● Task goal:
In the entries below, how many lines include "Liner"? Reply with the number and nothing more.

######

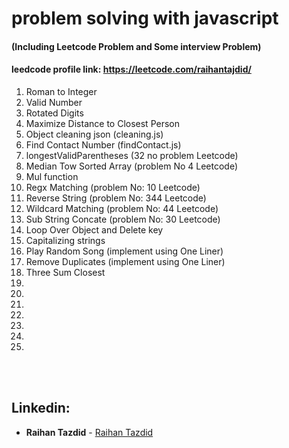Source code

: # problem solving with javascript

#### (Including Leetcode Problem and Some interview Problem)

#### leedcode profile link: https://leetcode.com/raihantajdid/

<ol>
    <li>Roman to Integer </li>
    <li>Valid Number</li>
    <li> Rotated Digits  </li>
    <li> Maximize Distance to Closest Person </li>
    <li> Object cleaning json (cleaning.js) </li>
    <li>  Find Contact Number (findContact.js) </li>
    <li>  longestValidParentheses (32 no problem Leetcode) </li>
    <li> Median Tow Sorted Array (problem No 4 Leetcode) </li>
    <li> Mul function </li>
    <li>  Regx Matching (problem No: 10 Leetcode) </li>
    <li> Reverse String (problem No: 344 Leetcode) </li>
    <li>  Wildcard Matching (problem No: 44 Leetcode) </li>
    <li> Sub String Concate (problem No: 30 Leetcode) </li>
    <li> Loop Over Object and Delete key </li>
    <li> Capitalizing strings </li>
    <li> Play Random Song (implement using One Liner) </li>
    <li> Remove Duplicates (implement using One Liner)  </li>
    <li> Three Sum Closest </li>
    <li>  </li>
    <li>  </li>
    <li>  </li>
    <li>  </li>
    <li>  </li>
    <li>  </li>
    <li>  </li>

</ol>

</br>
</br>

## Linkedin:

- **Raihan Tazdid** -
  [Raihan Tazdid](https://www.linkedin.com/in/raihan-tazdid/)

######

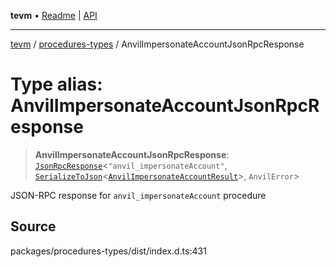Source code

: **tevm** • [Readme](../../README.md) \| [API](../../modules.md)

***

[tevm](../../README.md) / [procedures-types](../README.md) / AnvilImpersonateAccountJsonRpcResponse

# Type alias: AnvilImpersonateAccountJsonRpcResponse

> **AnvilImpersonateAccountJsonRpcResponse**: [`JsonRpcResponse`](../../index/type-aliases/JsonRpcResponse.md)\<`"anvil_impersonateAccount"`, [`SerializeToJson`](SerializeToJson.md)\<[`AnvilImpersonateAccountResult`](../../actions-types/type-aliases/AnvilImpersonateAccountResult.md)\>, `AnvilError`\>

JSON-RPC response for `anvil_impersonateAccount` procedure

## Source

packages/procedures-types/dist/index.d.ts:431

######

● Written solution:
2